(Given data begins)
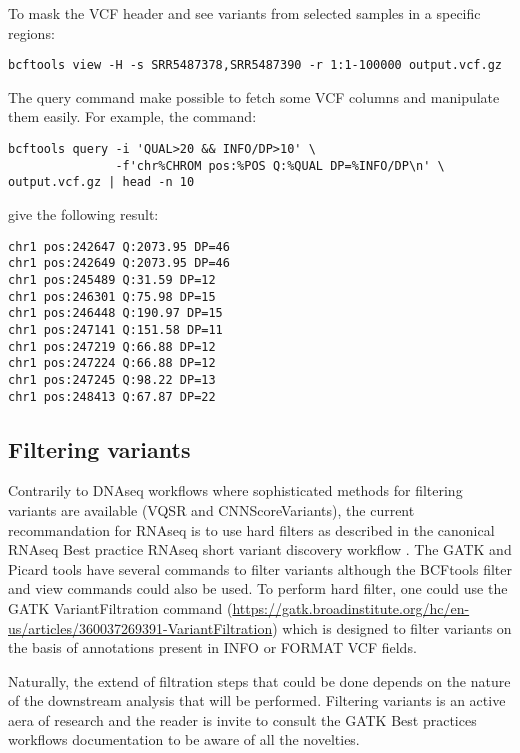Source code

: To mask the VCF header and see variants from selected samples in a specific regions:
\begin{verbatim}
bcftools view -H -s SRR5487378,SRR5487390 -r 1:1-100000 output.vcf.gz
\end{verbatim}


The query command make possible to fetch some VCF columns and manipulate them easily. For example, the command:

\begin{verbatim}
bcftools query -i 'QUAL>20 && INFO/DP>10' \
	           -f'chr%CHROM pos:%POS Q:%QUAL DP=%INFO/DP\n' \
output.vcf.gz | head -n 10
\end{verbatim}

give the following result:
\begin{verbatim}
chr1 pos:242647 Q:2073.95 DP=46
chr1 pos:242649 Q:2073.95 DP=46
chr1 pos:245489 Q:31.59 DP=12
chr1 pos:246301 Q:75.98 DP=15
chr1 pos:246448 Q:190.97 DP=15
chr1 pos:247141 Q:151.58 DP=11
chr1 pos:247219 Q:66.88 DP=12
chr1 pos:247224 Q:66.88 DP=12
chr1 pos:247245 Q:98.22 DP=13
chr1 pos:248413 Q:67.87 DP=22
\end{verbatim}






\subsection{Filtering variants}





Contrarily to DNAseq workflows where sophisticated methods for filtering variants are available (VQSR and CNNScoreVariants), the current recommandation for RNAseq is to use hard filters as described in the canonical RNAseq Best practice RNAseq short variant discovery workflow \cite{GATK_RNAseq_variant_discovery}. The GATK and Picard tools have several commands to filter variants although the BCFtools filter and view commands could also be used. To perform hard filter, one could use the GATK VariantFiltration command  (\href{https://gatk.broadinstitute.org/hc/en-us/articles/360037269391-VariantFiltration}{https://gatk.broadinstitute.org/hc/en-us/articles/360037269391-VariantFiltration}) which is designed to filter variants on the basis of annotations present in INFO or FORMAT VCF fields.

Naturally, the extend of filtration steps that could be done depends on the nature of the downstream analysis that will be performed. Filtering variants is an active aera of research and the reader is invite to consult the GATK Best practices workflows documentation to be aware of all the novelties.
(Given data ends)
Assignment - Copy only what lies between the start of the listing above and the line containing "chr1 pos:246301 Q:75.98 DP=15", inclusive of both ends, exactly as written, and drop the pictures.

Your solution -
Source code

: To mask the VCF header and see variants from selected samples in a specific regions:
\begin{verbatim}
bcftools view -H -s SRR5487378,SRR5487390 -r 1:1-100000 output.vcf.gz
\end{verbatim}


The query command make possible to fetch some VCF columns and manipulate them easily. For example, the command:

\begin{verbatim}
bcftools query -i 'QUAL>20 && INFO/DP>10' \
	           -f'chr%CHROM pos:%POS Q:%QUAL DP=%INFO/DP\n' \
output.vcf.gz | head -n 10
\end{verbatim}

give the following result:
\begin{verbatim}
chr1 pos:242647 Q:2073.95 DP=46
chr1 pos:242649 Q:2073.95 DP=46
chr1 pos:245489 Q:31.59 DP=12
chr1 pos:246301 Q:75.98 DP=15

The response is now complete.